#### Work required
State how many lines in the listing below include the string "profesionales". The answer is the number alone.

*** Opening of Extracted entries ***

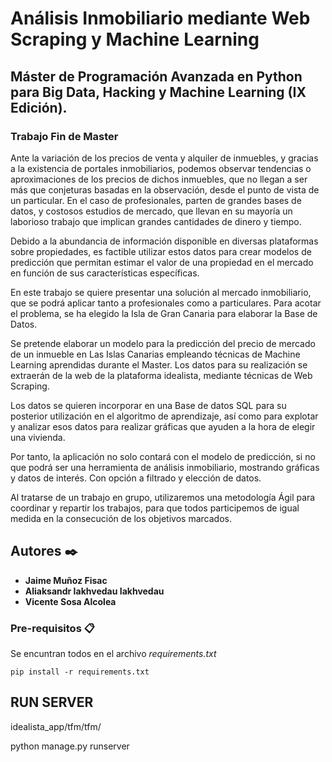# Análisis Inmobiliario mediante Web Scraping y Machine Learning

## Máster de Programación Avanzada en Python para Big Data, Hacking y Machine Learning (IX Edición).
### Trabajo Fin de Master

Ante la variación de los precios de venta y alquiler de inmuebles, y gracias a la existencia de portales inmobiliarios, podemos observar tendencias o aproximaciones de los precios de dichos inmuebles, que no llegan a ser más que conjeturas basadas en la observación, desde el punto de vista de un particular. En el caso de profesionales, parten de grandes bases de datos, y costosos estudios de mercado, que llevan en su mayoría un laborioso trabajo que implican grandes cantidades de dinero y tiempo.

Debido a la abundancia de información disponible en diversas plataformas sobre propiedades, es factible utilizar estos datos para crear modelos de predicción que permitan estimar el valor de una propiedad en el mercado en función de sus características específicas.

En este trabajo se quiere presentar una solución al mercado inmobiliario, que se podrá aplicar tanto a profesionales como a particulares. Para acotar el problema, se ha elegido la Isla de Gran Canaria para elaborar la Base de Datos.

Se pretende elaborar un modelo para la predicción del precio de mercado de un inmueble en Las Islas Canarias empleando técnicas de Machine Learning aprendidas durante el Master. Los datos para su realización se extraerán de la web de la plataforma idealista, mediante técnicas de Web Scraping.  

Los datos se quieren incorporar en una Base de datos SQL para su posterior utilización en el algoritmo de aprendizaje, así como para explotar y analizar esos datos para realizar gráficas que ayuden a la hora de elegir una vivienda.

Por tanto, la aplicación no solo contará con el modelo de predicción, si no que podrá ser una herramienta de análisis inmobiliario, mostrando gráficas y datos de interés. Con opción a filtrado y elección de datos.

Al tratarse de un trabajo en grupo, utilizaremos una metodología Ágil para coordinar y repartir los trabajos, para que todos participemos de igual medida en la consecución de los objetivos marcados.


## Autores ✒️
* **Jaime Muñoz Fisac**
* **Aliaksandr Iakhvedau Iakhvedau**
* **Vicente Sosa Alcolea**

### Pre-requisitos 📋

Se encuntran todos en el archivo _requirements.txt_

```
pip install -r requirements.txt
```
## RUN SERVER

idealista_app/tfm/tfm/

python manage.py runserver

*** Close of Extracted entries ***

#### Written response
2